What this task involves
Below are records; say how many of their lines include the word "student", giving nothing but the number.
++++ Data ++++
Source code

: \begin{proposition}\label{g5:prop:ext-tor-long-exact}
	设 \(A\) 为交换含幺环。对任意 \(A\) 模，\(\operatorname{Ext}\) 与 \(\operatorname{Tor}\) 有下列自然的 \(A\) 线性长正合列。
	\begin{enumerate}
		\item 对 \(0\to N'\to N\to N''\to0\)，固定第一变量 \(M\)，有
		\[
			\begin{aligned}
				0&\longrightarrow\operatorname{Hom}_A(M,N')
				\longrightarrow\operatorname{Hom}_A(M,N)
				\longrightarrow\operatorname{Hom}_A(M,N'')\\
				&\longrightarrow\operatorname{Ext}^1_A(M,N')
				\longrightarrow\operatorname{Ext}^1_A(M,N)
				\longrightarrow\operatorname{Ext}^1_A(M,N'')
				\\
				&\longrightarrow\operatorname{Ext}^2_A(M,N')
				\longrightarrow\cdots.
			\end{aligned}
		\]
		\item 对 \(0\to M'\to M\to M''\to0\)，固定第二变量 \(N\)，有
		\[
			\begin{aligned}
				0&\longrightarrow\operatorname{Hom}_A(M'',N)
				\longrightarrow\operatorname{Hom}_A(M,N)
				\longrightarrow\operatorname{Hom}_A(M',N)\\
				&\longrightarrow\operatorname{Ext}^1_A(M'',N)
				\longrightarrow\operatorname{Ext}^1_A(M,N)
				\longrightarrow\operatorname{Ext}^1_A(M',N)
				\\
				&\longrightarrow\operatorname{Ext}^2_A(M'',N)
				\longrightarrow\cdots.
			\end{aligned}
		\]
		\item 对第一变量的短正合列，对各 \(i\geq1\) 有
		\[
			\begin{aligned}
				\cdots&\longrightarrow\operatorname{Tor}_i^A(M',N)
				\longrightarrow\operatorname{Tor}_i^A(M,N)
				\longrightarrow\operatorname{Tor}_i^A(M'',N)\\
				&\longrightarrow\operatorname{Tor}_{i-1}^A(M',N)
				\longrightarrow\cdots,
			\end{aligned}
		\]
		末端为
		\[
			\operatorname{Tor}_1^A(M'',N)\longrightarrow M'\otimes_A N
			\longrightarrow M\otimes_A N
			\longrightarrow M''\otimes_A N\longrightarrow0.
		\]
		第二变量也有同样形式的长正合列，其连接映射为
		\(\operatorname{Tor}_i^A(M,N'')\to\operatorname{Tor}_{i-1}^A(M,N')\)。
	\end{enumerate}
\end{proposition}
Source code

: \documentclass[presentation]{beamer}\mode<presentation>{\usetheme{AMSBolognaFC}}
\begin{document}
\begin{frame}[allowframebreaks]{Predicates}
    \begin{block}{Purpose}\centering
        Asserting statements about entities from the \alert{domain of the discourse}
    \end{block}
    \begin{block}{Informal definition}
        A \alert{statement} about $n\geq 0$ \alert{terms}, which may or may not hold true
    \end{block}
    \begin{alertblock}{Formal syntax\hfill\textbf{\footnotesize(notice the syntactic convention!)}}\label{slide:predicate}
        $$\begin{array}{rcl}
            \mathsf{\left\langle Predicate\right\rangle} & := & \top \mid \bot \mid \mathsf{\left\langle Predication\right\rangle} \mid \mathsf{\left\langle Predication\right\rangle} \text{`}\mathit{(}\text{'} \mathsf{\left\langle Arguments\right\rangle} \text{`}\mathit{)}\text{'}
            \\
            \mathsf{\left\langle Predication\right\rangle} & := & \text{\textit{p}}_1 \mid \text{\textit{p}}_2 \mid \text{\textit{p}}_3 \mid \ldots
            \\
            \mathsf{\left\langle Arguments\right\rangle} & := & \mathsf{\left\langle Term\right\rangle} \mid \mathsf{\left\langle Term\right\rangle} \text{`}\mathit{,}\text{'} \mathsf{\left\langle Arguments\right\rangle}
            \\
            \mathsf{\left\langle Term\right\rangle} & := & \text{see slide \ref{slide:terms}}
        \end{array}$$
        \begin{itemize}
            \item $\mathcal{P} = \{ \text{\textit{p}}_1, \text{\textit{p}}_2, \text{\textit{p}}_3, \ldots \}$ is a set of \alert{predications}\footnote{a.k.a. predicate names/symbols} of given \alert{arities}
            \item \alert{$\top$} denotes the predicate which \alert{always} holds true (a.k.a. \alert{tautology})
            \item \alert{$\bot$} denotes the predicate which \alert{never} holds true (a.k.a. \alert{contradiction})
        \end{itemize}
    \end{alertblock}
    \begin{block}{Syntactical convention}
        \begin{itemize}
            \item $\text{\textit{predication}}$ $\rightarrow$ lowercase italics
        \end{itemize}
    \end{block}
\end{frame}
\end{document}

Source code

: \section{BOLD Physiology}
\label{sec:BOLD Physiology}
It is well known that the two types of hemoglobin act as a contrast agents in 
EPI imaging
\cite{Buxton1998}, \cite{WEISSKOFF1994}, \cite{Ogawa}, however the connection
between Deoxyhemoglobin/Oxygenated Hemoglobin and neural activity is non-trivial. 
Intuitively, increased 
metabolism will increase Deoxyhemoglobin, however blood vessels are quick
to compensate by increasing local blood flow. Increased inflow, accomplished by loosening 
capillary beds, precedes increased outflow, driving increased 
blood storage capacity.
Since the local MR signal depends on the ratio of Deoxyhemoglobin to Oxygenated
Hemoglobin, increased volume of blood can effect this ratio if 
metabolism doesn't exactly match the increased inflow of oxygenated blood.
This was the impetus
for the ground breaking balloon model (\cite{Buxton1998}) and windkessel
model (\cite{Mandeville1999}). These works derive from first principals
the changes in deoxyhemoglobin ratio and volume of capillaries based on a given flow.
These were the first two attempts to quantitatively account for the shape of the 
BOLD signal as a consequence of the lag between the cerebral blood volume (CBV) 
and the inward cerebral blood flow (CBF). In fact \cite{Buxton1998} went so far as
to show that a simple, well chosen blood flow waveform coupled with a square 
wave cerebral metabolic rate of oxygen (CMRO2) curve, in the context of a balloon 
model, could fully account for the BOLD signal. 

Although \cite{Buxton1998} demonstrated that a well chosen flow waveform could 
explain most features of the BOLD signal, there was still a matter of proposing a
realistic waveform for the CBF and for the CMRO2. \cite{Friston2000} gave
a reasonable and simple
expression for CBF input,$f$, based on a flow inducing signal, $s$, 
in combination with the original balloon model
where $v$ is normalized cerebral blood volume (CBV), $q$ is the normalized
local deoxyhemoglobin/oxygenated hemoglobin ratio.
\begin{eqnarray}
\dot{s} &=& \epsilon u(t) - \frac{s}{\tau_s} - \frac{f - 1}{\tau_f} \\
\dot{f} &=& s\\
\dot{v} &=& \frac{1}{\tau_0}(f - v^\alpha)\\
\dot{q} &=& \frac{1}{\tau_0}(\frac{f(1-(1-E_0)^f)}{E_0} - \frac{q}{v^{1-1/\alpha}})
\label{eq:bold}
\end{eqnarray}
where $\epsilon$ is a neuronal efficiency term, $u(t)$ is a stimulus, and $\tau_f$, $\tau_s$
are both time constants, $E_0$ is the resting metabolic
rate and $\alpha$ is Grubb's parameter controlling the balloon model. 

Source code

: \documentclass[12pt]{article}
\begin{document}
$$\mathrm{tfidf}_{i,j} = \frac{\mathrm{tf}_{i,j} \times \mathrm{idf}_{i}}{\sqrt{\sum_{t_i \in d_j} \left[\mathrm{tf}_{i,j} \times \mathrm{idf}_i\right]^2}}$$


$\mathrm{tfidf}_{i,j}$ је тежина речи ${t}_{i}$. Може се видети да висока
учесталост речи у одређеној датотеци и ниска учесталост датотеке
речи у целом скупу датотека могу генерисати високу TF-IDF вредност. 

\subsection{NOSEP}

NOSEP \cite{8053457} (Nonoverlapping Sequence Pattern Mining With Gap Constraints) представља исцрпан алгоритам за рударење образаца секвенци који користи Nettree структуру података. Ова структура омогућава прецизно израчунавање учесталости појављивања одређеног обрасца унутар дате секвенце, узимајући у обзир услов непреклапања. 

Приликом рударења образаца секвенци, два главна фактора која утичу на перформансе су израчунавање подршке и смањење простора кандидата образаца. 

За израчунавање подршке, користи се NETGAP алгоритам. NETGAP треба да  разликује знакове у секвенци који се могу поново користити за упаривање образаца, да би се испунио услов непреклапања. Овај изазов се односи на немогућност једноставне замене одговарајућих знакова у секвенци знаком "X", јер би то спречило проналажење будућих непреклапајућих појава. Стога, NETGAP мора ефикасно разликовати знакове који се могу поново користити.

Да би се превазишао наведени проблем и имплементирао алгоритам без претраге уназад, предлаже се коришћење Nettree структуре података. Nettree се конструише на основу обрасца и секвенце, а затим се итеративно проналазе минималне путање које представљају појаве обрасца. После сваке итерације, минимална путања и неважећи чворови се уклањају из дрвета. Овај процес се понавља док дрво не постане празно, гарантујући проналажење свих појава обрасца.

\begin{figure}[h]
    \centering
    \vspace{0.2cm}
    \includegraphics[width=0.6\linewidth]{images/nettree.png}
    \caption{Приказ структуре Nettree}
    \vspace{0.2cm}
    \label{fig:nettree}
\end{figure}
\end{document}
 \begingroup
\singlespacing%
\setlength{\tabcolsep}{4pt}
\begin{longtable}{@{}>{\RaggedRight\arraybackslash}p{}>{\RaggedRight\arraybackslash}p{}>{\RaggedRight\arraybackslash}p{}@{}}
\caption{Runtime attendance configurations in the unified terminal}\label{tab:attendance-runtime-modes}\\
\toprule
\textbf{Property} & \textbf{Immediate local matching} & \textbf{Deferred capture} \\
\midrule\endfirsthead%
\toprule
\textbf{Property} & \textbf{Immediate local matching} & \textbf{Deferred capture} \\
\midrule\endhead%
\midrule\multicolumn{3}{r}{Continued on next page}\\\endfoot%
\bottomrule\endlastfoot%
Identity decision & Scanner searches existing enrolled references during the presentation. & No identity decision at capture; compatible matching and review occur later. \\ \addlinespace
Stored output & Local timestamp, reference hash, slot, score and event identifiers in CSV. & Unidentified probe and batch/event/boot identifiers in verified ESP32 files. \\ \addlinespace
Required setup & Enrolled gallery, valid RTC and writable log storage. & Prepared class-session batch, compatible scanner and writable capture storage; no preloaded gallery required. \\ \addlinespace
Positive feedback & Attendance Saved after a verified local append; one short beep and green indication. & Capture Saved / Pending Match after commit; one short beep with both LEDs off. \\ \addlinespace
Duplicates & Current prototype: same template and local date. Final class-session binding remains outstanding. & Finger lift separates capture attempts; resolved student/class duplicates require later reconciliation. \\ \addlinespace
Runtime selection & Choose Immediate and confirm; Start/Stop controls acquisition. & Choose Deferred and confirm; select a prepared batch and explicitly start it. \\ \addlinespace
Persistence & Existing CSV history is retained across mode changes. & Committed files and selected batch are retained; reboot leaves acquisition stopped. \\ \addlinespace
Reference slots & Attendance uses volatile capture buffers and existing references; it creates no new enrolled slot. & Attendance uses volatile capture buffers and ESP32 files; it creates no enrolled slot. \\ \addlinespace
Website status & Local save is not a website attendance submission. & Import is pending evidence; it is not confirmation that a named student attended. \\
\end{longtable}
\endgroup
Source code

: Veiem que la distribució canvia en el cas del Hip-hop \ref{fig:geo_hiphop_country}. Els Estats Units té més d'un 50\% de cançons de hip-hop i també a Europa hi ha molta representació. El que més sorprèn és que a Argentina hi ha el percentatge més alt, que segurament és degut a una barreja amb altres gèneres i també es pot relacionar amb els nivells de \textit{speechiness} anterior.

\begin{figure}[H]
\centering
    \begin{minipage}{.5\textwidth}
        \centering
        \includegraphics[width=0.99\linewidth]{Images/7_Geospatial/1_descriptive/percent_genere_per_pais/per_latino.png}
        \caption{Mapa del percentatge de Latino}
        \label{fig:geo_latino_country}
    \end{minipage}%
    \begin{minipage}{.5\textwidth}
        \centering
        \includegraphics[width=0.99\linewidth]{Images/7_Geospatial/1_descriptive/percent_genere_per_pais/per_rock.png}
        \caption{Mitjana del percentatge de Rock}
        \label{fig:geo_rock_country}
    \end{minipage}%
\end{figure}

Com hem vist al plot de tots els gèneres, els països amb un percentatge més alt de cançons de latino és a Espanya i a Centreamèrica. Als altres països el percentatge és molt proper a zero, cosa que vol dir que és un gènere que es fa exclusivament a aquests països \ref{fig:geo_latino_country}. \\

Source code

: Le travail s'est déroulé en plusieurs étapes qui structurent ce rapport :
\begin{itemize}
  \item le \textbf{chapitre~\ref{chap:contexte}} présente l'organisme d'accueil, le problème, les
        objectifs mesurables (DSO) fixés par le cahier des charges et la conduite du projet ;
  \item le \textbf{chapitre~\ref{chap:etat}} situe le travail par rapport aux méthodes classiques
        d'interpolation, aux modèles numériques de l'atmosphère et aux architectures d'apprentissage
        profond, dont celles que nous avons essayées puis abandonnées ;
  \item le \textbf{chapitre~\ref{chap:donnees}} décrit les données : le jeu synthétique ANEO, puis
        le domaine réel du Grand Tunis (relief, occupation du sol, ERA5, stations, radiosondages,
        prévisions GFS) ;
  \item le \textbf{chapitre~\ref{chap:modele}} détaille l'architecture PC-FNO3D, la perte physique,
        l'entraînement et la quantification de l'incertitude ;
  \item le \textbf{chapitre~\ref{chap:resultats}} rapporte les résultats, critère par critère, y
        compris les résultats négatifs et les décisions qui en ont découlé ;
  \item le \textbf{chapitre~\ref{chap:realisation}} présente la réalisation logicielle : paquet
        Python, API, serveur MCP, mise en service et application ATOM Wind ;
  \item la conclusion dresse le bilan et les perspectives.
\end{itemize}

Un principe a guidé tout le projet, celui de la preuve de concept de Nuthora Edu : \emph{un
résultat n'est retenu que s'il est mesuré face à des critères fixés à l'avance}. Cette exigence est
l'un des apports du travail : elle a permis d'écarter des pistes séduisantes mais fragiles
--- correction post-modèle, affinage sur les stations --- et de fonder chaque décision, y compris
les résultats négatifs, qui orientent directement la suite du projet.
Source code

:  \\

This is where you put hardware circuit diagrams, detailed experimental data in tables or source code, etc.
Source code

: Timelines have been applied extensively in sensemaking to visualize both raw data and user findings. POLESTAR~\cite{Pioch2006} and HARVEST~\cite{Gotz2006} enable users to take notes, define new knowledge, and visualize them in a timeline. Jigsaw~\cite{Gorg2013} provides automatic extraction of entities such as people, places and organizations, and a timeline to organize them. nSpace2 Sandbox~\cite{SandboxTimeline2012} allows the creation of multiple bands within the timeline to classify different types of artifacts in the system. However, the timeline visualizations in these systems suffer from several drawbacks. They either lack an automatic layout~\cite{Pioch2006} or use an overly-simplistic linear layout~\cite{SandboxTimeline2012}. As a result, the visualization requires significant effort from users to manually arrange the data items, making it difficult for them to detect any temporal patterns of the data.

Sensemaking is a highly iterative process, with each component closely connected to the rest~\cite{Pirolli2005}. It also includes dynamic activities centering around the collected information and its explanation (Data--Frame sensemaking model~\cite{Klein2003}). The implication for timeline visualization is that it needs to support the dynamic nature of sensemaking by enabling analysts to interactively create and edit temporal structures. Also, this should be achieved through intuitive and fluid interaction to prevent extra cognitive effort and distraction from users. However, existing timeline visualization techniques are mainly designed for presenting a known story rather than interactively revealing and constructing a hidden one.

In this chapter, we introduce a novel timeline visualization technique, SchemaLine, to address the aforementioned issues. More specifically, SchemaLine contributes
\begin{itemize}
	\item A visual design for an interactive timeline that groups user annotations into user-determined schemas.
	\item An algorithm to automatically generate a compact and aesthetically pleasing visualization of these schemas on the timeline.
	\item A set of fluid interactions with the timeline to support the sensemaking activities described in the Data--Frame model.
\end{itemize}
++++
Solution for this exercise
2